5-Millionen-Einwohner-Staat bisher auf über 100 Millionen Dollar und stellen einen wahren Segen für die Haushaltskasse dar.

Würde man diese Zahlen auf Deutschland mit seinen 80 Millionen Einwohnern übertragen, könnte man mit Steuereinnahmen in Höhe von 1,3 Milliarden Euro pro Jahr rechnen. Doch leider hält die Bundesregierung immer noch hartnäckig an ihrer verfehlten Verbotspolitik fest – und verschließt auch weiterhin die Augen vor der sozialen und wissenschaftlichen Realität. So verwundert es nicht, dass die Bundesdrogenbeauftragte Marlene Mortler, dem Deutschen Hanfverband wegen dessen Legalisierungs-Werbespots (die seit November in über 200 Städten und 361 Kinos laufen) unterstellt, “auf schäbige Art und Weise mit den Ängsten der Menschen zu spielen”.
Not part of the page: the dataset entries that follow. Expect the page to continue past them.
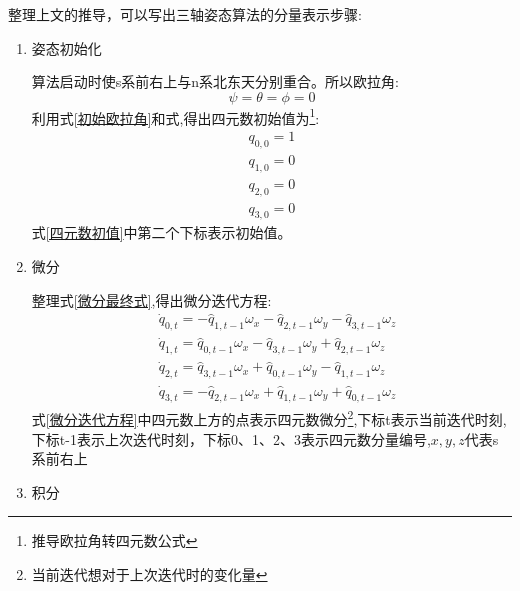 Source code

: 整理上文的推导，可以写出三轴姿态算法的分量表示步骤:
\begin{enumerate}
    \item 姿态初始化

        算法启动时使s系前右上与n系北东天分别重合。所以欧拉角:
        \begin{equation}\label{初始欧拉角}
            \psi = \theta = \phi = 0
        \end{equation}
        利用式\ref{初始欧拉角}和式,得出四元数初始值为\footnote{推导欧拉角转四元数公式}:
        \begin{equation}\label{四元数初值}
            \begin{aligned} 
                q_{0,0} = 1 \\
                q_{1,0} = 0 \\
                q_{2,0} = 0 \\
                q_{3,0} = 0
            \end{aligned}
        \end{equation}
        式\ref{四元数初值}中第二个下标表示初始值。
    \item 微分

        整理式\ref{微分最终式},得出微分迭代方程:
        \begin{equation} \label{微分迭代方程}
            \begin{aligned} 
                &\dot{q}_{0,t} = -\hat{q}_{1,t-1} \omega_x - \hat{q}_{2,t-1} \omega_y - \hat{q}_{3,t-1} \omega_z \\
                &\dot{q}_{1,t} =  \hat{q}_{0,t-1} \omega_x - \hat{q}_{3,t-1} \omega_y + \hat{q}_{2,t-1} \omega_z \\
                &\dot{q}_{2,t} =  \hat{q}_{3,t-1} \omega_x + \hat{q}_{0,t-1} \omega_y - \hat{q}_{1,t-1} \omega_z \\
                &\dot{q}_{3,t} = -\hat{q}_{2,t-1} \omega_x + \hat{q}_{1,t-1} \omega_y + \hat{q}_{0,t-1} \omega_z
            \end{aligned}
        \end{equation} 
        式\ref{微分迭代方程}中四元数上方的点表示四元数微分\footnote{当前迭代想对于上次迭代时的变化量},下标t表示当前迭代时刻,下标t-1表示上次迭代时刻，下标0、1、2、3表示四元数分量编号,$x,y,z$代表s系前右上
    \item 积分


\end{enumerate}
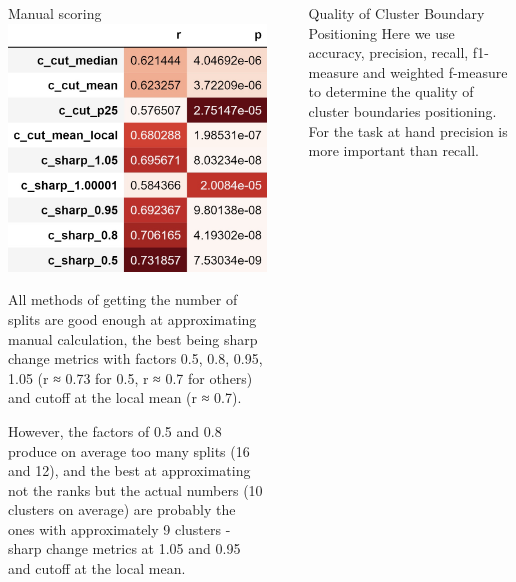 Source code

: \documentclass[xcolor=table]{beamer}
\newlength{\sepwidth}
\newcommand{\separatorcolumn}{\begin{column}{\sepwidth}\end{column}}
\begin{document}
\begin{frame}[t]
\begin{columns}[t]
\begin{column}{0.2\paperwidth}
\begin{block}{Manual scoring}
            \includegraphics[scale=0.9]{pic/correlation_with_correct_scoring.png}
            
            All methods of getting the number of splits are good enough at approximating manual calculation, the best being \alert{sharp change metrics with factors 0.5, 0.8}, 0.95, 1.05 (r ≈ 0.73 for 0.5, r ≈ 0.7 for others) and \alert{cutoff at the local mean} (r ≈ 0.7).
            
            However, the factors of 0.5 and 0.8 produce on average too many splits (16 and 12), and the best at approximating not the ranks but the actual numbers (10 clusters on average) are probably the ones with approximately 9  clusters - \alert{sharp change metrics at 1.05 and 0.95} and \alert{cutoff at the local mean}.
        \end{block}
    \end{column}
    \separatorcolumn
    \begin{column}{0.4\paperwidth}
        \begin{block}{Quality of Cluster Boundary Positioning}
            Here we use accuracy, precision, recall, f1-measure and weighted f-measure to determine the quality of cluster boundaries positioning. For the task at hand precision is more important than recall.
            

\end{block}
\end{column}
\end{columns}
\end{frame}
\end{document}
Colorado zeigt, dass eine Legalisierung von Cannabis glücken und für Staat und Bevölkerung von Vorteil sein kann – sowohl im sozialen als auch finanziellen Sinne. Deutsche Politiker sollten aufpassen, dass sie nicht wieder die Zeichen der Zeit verpassen.

Denn wer zu spät kommt, den bestraft bekanntermaßen das Leben.